ODJ: Autumn Moments

September 23, 2016 

READ: Ecclesiastes 3:1-9 

For everything there is a season, a time for every activity under heaven (v.1).

Poets have long used the seasons as metaphors for our lives. Spring is seen as a time of new beginnings and potential; summer is a time of growth and success; autumn is the harvest season when we reap the fruits of our labors; and winter is a time of endings and rest.

As the harvest season, autumn is a time of productivity—but also of completion and transition. Once the crop has been sent to market, a farmer rests and then plants something new. In this sense, the autumn metaphor has something powerful to ask us about our callings and careers: Is the work we’re doing still productive? Is our ministry or project still bearing fruit? Has the season changed and is our work now complete? Is it time to transition to something new?

The writers of the Bible possessed a profound sense of life’s seasons.

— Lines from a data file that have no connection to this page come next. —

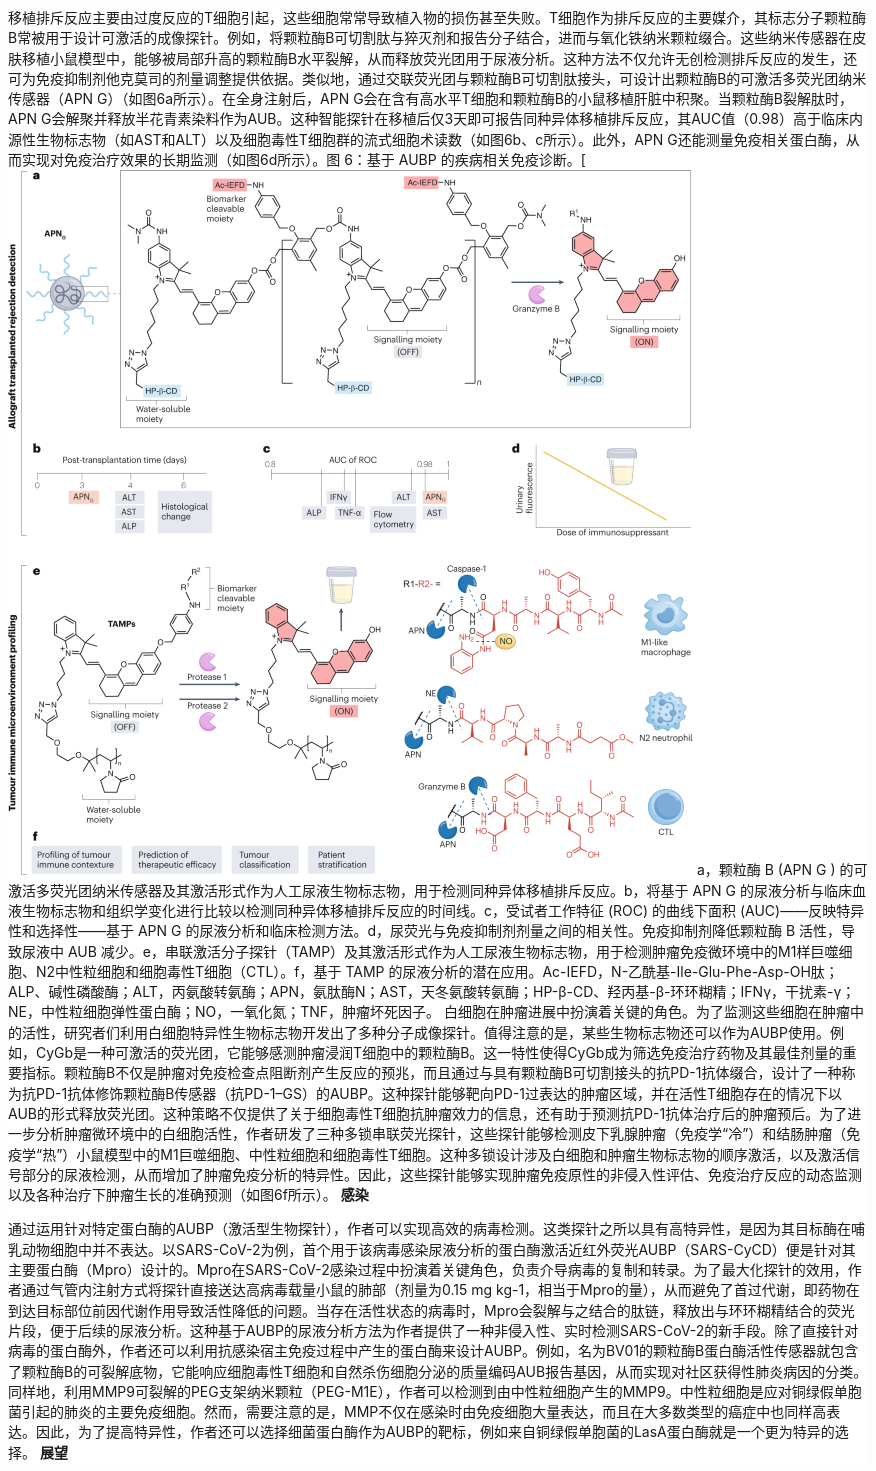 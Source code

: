 
移植排斥反应主要由过度反应的T细胞引起，这些细胞常常导致植入物的损伤甚至失败。T细胞作为排斥反应的主要媒介，其标志分子颗粒酶B常被用于设计可激活的成像探针。例如，将颗粒酶B可切割肽与猝灭剂和报告分子结合，进而与氧化铁纳米颗粒缀合。这些纳米传感器在皮肤移植小鼠模型中，能够被局部升高的颗粒酶B水平裂解，从而释放荧光团用于尿液分析。这种方法不仅允许无创检测排斥反应的发生，还可为免疫抑制剂他克莫司的剂量调整提供依据。类似地，通过交联荧光团与颗粒酶B可切割肽接头，可设计出颗粒酶B的可激活多荧光团纳米传感器（APN G）（如图6a所示）。在全身注射后，APN G会在含有高水平T细胞和颗粒酶B的小鼠移植肝脏中积聚。当颗粒酶B裂解肽时，APN G会解聚并释放半花青素染料作为AUB。这种智能探针在移植后仅3天即可报告同种异体移植排斥反应，其AUC值（0.98）高于临床内源性生物标志物（如AST和ALT）以及细胞毒性T细胞群的流式细胞术读数（如图6b、c所示）。此外，APN G还能测量免疫相关蛋白酶，从而实现对免疫治疗效果的长期监测（如图6d所示）。图 6：基于 AUBP 的疾病相关免疫诊断。[![](../asset/2024-04-18_5a3c25015bfb2c831f47d0ebc943655f_8.png)
a，颗粒酶 B (APN G ) 的可激活多荧光团纳米传感器及其激活形式作为人工尿液生物标志物，用于检测同种异体移植排斥反应。b，将基于 APN G 的尿液分析与临床血液生物标志物和组织学变化进行比较以检测同种异体移植排斥反应的时间线。c，受试者工作特征 (ROC) 的曲线下面积 (AUC)——反映特异性和选择性——基于 APN G 的尿液分析和临床检测方法。d，尿荧光与免疫抑制剂剂量之间的相关性。免疫抑制剂降低颗粒酶 B 活性，导致尿液中 AUB 减少。e，串联激活分子探针（TAMP）及其激活形式作为人工尿液生物标志物，用于检测肿瘤免疫微环境中的M1样巨噬细胞、N2中性粒细胞和细胞毒性T细胞（CTL）。f，基于 TAMP 的尿液分析的潜在应用。Ac-IEFD，N-乙酰基-Ile-Glu-Phe-Asp-OH肽；ALP、碱性磷酸酶；ALT，丙氨酸转氨酶；APN，氨肽酶N；AST，天冬氨酸转氨酶；HP-β-CD、羟丙基-β-环环糊精；IFNγ，干扰素-γ；NE，中性粒细胞弹性蛋白酶；NO，一氧化氮；TNF，肿瘤坏死因子。
白细胞在肿瘤进展中扮演着关键的角色。为了监测这些细胞在肿瘤中的活性，研究者们利用白细胞特异性生物标志物开发出了多种分子成像探针。值得注意的是，某些生物标志物还可以作为AUBP使用。例如，CyGb是一种可激活的荧光团，它能够感测肿瘤浸润T细胞中的颗粒酶B。这一特性使得CyGb成为筛选免疫治疗药物及其最佳剂量的重要指标。颗粒酶B不仅是肿瘤对免疫检查点阻断剂产生反应的预兆，而且通过与具有颗粒酶B可切割接头的抗PD-1抗体缀合，设计了一种称为抗PD-1抗体修饰颗粒酶B传感器（抗PD-1–GS）的AUBP。这种探针能够靶向PD-1过表达的肿瘤区域，并在活性T细胞存在的情况下以AUB的形式释放荧光团。这种策略不仅提供了关于细胞毒性T细胞抗肿瘤效力的信息，还有助于预测抗PD-1抗体治疗后的肿瘤预后。为了进一步分析肿瘤微环境中的白细胞活性，作者研发了三种多锁串联荧光探针，这些探针能够检测皮下乳腺肿瘤（免疫学“冷”）和结肠肿瘤（免疫学“热”）小鼠模型中的M1巨噬细胞、中性粒细胞和细胞毒性T细胞。这种多锁设计涉及白细胞和肿瘤生物标志物的顺序激活，以及激活信号部分的尿液检测，从而增加了肿瘤免疫分析的特异性。因此，这些探针能够实现肿瘤免疫原性的非侵入性评估、免疫治疗反应的动态监测以及各种治疗下肿瘤生长的准确预测（如图6f所示）。
**感染**

通过运用针对特定蛋白酶的AUBP（激活型生物探针），作者可以实现高效的病毒检测。这类探针之所以具有高特异性，是因为其目标酶在哺乳动物细胞中并不表达。以SARS-CoV-2为例，首个用于该病毒感染尿液分析的蛋白酶激活近红外荧光AUBP（SARS-CyCD）便是针对其主要蛋白酶（Mpro）设计的。Mpro在SARS-CoV-2感染过程中扮演着关键角色，负责介导病毒的复制和转录。为了最大化探针的效用，作者通过气管内注射方式将探针直接送达高病毒载量小鼠的肺部（剂量为0.15 mg kg-1，相当于Mpro的量），从而避免了首过代谢，即药物在到达目标部位前因代谢作用导致活性降低的问题。当存在活性状态的病毒时，Mpro会裂解与之结合的肽链，释放出与环环糊精结合的荧光片段，便于后续的尿液分析。这种基于AUBP的尿液分析方法为作者提供了一种非侵入性、实时检测SARS-CoV-2的新手段。除了直接针对病毒的蛋白酶外，作者还可以利用抗感染宿主免疫过程中产生的蛋白酶来设计AUBP。例如，名为BV01的颗粒酶B蛋白酶活性传感器就包含了颗粒酶B的可裂解底物，它能响应细胞毒性T细胞和自然杀伤细胞分泌的质量编码AUB报告基因，从而实现对社区获得性肺炎病因的分类。同样地，利用MMP9可裂解的PEG支架纳米颗粒（PEG-M1E），作者可以检测到由中性粒细胞产生的MMP9。中性粒细胞是应对铜绿假单胞菌引起的肺炎的主要免疫细胞。然而，需要注意的是，MMP不仅在感染时由免疫细胞大量表达，而且在大多数类型的癌症中也同样高表达。因此，为了提高特异性，作者还可以选择细菌蛋白酶作为AUBP的靶标，例如来自铜绿假单胞菌的LasA蛋白酶就是一个更为特异的选择。
**展望**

Ecclesiastes describes there being a season to be born and to die, to mourn and to dance, to be quiet and to speak, among others (Ecclesiastes 3:1-9). God arranged a specific time for Sarah to conceive Isaac (Genesis 18:10). Esther was made queen for “such a time as this” (Esther 4:14). Jesus knew when His time had come and when it hadn’t (John 2:4, 17:1). God has tasks for us to do and special seasons for us to do them in.

I once stayed in a job 2 years longer than I should have. The season had changed, but I wasn’t moving with it. In comparison, a friend of mine recently left a ministry role in which he’d been very successful. But he sensed from God that his work there was done.

I like autumn. As summer’s light dims and the leaves begin to fall, I like its reminder that with God there are seasons of productivity and harvest, but also of completion and transition.

—Sheridan Voysey

365-day plan: Matthew 27:1-10

MORE
Read Proverbs 16:9 and Psalm 31:15 to see how God is involved in the seasons of our lives. 
NEXT
What season of life are you in right now? Where might God be nudging you to change or make a move?